Friday, June 26, 2009



Already established as an incredibly productive and talented song writers, the John (music)/Taupin (lyrics) collaboration crafted a fairly downbeat, introspective fourth record. Three of these selections would go on to receive gratuitous airplay over time, though none were hits upon release. No matter, this is an exceptional album that had a minor-key feel which would not be duplicated in subsequent projects.

Before larger than life stage costumes and wretched excess propelled Elton John into mass consciousness as a huge star, there was a non-descript working musician who gave voice to quietly beautiful material. Much of what comprises this set falls into that category. "Tiny Dancer" opens strong, creating subtle tension by extending the verse in a manner that builds expectation in the listener's brain, only to dash it by not jumping to the chorus in a traditional manner. More effective still is the way the pace slows, just a touch, before breaking out of the straightjacket with the falsetto driven hook. Memorably rendered here in 1971.

In a powerful bit of sequencing, "Levon" appears as the next track. Blessed with another ear catching tune, the lyrics are somewhat unfathomable, though they don't detract from the strength of the composition. The one-two punch of these songs is driven home by the emotive vocal performances, tasteful playing and clean production, courtesy of the late, great Gus Dudgeon.

Everything you'll encounter here is engaging, though a slight sadness permeates the material. Dramatic string arrangements shade the title track, which opens with the sharp, stop-start figure on acoustic guitar, punctuated by harmonics, which is then doubled on piano. Can't heap enough praise on an idea that almost fades out mid-song, only to come roaring back with a riff that manages to remain quite hypnotic (as opposed to boring). My vote for the best of the pack, which is saying something considering the high quality maintained throughout.

Interesting musical interludes abound, with a smattering of proggy synth dropped into "Rotten Peaches" , the predominant mandolin touches of the road weary "Holiday Inn" and the gospel flavored backing vocals that take "All the Nasties" to an epic end. "Goodbye" closes the set with an aural question mark. Achingly brief, inscrutable and decorated with strings, Elton delivers a typically passionate vocal.

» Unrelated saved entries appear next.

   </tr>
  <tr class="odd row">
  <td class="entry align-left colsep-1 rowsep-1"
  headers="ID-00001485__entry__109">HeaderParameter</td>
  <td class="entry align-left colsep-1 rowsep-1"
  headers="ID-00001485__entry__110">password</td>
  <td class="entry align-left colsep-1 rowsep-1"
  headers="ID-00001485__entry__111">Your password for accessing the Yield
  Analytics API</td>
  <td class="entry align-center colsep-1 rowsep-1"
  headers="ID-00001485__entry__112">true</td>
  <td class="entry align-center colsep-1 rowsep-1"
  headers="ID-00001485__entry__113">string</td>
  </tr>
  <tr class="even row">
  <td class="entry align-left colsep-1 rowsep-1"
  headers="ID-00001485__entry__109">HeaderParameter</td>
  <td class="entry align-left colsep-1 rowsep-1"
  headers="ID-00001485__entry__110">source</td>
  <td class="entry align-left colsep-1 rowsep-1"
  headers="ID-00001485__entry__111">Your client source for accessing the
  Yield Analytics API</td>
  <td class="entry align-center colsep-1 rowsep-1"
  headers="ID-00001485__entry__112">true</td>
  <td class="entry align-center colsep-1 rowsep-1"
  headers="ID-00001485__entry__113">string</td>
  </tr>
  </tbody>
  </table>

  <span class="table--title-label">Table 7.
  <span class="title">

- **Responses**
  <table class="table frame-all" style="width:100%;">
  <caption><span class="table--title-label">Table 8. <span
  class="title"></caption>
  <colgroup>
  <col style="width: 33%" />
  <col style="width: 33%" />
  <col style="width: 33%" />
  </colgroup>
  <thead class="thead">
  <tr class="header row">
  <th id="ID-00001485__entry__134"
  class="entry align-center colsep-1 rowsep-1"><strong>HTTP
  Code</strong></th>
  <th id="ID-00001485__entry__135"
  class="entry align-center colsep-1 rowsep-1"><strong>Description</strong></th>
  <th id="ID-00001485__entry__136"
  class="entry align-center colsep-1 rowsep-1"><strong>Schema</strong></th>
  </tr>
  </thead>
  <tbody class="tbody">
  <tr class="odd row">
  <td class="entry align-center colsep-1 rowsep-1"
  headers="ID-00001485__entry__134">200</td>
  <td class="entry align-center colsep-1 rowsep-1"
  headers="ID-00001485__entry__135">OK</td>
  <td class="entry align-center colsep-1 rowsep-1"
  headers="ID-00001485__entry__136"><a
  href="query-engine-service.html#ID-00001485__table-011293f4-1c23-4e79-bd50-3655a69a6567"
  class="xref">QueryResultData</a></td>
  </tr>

Madman Across the Water, though uniformly excellent, is not distinguished by flashy, hard rocking fare. The mood is much more in step with the softer tones of the singer-songwriter movement that was quickly gaining a foothold in the marketplace of the early seventies. Despite this, there is still a sense that the artist is treading experimental ground in places. Highly enjoyable on every level, it is fairly underrated when compared with what would soon follow.